Nuance automates the submission of PQRS data through the ACR’s National Data Registry, which recently was approved by CMS as a Qualified Clinical Data Registry for the CMS PQRS program. The service builds on the company’s cloud-based PowerShare network, which is currently supporting the company’s imaging sharing service.
“As we were putting together the PowerShare network, we looked to see beyond image sharing what we could do to leverage the power of connecting all of those people,” Naugler explained. “One of the things that jumped out is the ability to communicate and automate some of the reporting to the regulatory agencies.”
With its history of accrediting thousands of imaging organizations since the 1980s and recent designation as a CMS PQRS data registry, the ACR was a prime candidate for alignment. “We thought that if there was a way to leverage the network to communicate with them, that would be very helpful,” he recalled.
Naugler said at least one report shows that those who report via registry, not just ACR’s but other approved registries as well, have been achieving an 80% success rate at avoiding penalties. By comparison, the claims method is succeeding just 50% of the time.
For those reporting via the claims route, Nuance’s PowerScribe platform is readily available for any and all radiologists using any version of the reporting software. “You could conceivably create your auto templates to include mandatory custom fields so that every time you had an appropriate study—for example, a fluoroscopy exam where you needed patient dose—you could include that and submit through your billing,” he explained. “Your billing office would forward that to CMS and submit for PQRS.”
However, that option doesn’t take advantage of Nuance’s push to automate those pieces, enabling a practice to increase the number of measurements. “The fact is that the ACR’s data registry allows you to open up to additional measurements beyond just the four or five most commonly associated with radiology,” Naugler said. “It allows you to open up to [specialty-specific] measurements that tend to be automated, things like turnaround time.”
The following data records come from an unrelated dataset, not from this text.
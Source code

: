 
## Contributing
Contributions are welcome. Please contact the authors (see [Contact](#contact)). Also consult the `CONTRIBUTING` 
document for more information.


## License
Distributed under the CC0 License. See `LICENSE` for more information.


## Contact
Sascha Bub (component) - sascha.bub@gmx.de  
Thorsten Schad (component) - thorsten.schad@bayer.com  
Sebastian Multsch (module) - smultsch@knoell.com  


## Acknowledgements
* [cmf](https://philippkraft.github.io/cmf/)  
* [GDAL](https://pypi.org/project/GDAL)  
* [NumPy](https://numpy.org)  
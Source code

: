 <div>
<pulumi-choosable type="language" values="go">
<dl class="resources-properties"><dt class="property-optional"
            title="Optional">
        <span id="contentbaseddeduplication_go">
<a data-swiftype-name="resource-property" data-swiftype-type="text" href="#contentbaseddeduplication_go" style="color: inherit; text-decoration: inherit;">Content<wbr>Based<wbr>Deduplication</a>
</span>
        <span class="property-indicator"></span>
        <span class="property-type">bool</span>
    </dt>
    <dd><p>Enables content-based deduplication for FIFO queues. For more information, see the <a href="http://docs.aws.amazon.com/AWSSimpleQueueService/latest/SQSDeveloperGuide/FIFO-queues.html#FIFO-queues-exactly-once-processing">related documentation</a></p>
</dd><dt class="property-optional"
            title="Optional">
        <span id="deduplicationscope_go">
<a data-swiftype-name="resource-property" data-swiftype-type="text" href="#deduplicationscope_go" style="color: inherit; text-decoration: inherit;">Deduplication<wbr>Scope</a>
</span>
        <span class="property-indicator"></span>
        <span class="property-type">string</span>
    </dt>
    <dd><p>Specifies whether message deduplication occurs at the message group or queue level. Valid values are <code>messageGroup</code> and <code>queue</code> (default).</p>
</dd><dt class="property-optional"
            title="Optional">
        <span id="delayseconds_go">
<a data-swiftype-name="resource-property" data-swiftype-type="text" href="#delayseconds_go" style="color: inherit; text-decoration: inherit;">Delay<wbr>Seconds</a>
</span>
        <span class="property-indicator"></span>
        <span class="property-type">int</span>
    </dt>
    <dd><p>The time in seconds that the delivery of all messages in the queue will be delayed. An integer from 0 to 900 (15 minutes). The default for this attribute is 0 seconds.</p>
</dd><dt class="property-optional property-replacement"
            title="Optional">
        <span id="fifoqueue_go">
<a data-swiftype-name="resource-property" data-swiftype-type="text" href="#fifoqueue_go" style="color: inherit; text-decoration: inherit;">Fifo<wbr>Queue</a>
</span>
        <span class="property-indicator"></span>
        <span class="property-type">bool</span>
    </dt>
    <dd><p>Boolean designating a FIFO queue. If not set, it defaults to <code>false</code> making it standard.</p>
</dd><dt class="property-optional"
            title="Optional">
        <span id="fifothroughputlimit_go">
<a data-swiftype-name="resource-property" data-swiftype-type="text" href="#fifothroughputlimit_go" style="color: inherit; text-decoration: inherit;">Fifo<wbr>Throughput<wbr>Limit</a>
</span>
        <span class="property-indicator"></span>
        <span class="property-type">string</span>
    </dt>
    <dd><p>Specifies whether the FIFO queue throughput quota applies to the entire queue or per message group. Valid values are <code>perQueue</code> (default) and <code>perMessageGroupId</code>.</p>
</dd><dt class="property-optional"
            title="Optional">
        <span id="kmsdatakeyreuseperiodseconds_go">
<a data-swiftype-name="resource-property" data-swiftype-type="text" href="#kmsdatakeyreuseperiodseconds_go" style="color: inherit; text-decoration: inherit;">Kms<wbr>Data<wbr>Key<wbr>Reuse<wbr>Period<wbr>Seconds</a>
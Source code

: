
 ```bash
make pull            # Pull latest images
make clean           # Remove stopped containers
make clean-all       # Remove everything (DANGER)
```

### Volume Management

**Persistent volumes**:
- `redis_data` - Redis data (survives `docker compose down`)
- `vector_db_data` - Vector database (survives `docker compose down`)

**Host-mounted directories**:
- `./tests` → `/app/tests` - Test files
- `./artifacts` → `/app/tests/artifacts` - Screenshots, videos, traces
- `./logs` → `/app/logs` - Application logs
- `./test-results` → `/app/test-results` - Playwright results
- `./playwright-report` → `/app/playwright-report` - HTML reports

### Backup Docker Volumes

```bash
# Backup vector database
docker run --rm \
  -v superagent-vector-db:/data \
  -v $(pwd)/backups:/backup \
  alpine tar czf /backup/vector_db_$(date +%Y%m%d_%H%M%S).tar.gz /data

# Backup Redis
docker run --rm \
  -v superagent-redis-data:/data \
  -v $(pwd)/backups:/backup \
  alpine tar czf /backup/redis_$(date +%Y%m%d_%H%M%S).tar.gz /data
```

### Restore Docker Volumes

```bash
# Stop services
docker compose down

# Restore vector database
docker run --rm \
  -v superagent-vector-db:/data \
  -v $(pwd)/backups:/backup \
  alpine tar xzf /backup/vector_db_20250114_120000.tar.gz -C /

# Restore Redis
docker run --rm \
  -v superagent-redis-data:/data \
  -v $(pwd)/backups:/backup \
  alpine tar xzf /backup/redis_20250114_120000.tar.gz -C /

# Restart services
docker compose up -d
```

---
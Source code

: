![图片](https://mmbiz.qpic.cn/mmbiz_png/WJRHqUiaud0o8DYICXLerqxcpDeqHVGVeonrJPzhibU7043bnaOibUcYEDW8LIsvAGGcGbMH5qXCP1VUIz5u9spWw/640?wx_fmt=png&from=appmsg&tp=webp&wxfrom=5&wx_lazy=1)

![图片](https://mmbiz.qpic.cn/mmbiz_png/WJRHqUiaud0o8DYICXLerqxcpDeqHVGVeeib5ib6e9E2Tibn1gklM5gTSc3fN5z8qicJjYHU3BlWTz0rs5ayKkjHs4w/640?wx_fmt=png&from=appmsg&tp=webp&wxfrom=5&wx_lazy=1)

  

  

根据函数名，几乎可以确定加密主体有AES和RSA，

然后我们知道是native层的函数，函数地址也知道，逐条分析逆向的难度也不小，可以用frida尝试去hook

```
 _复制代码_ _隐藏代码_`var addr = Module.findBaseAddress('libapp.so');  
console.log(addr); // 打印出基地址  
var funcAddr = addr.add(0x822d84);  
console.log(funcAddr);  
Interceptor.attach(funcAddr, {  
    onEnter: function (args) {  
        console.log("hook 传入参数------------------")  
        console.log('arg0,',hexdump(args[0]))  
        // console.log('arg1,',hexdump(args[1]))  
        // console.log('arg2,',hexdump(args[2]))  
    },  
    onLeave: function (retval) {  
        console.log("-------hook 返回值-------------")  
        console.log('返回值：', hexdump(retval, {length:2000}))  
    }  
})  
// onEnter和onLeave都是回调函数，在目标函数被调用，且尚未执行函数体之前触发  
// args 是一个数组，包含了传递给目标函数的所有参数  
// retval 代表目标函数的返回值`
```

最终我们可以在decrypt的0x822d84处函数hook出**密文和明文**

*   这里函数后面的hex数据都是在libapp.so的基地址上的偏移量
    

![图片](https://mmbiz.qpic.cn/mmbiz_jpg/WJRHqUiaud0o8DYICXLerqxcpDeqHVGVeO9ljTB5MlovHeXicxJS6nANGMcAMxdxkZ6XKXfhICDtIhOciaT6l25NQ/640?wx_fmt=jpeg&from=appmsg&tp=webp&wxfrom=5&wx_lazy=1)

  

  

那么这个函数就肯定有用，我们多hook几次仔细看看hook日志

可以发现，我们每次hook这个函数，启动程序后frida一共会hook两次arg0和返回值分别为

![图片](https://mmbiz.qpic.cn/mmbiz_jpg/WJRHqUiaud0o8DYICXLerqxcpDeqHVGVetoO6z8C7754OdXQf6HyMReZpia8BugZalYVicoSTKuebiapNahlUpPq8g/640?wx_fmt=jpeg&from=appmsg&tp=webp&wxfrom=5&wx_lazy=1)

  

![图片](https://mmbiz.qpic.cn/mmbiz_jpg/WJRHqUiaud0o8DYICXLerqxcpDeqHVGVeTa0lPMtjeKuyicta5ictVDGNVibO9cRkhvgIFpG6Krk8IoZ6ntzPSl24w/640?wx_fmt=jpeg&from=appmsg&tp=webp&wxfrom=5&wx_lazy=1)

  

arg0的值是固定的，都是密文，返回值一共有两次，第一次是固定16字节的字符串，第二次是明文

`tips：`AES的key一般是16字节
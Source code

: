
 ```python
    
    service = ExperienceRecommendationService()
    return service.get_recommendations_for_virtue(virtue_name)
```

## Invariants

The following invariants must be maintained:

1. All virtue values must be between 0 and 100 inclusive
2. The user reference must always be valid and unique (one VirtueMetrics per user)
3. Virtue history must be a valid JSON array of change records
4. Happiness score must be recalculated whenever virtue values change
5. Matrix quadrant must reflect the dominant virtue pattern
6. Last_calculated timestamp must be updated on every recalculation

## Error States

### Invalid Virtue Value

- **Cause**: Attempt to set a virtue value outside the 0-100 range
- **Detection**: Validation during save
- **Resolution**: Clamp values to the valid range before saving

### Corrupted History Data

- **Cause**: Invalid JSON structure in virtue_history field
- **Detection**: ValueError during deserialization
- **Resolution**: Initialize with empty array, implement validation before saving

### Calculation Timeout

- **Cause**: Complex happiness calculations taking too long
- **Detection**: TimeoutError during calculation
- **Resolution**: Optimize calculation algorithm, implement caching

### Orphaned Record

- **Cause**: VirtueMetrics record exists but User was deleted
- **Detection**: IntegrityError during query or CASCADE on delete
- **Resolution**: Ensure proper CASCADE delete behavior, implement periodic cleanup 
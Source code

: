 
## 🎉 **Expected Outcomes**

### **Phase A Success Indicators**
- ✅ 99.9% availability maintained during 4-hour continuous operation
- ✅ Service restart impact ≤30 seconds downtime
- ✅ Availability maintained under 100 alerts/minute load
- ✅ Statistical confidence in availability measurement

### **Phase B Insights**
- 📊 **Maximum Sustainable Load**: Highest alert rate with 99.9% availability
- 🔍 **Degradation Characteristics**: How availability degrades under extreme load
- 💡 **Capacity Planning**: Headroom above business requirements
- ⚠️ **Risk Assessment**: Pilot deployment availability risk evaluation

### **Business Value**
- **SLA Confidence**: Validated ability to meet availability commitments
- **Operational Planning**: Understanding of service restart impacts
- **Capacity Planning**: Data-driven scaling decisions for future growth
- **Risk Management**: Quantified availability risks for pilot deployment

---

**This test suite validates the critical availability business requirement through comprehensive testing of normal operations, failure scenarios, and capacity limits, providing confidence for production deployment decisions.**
Accordingly, Nuance is automating data exchange with the ACR registry for PQRS reporting via the company’s cloud-based image-sharing network, PowerShare, said Naugler. He explained that the network includes an accelerator that extracts data from the radiologist’s PowerScribe 360 system, then bundles it and communicates it securely to the ACR.
PQRS was the first quality initiative that Nuance supported through PowerShare, he said, but more services will soon follow, including additional registry services. One example is support of the ACR Lung Cancer Screening Registry, with potential to support others, as well.
“The objective right now is to get these tools in front of the radiologists, where they are convenient to use and make the latest information available to them,” concluded Naugler.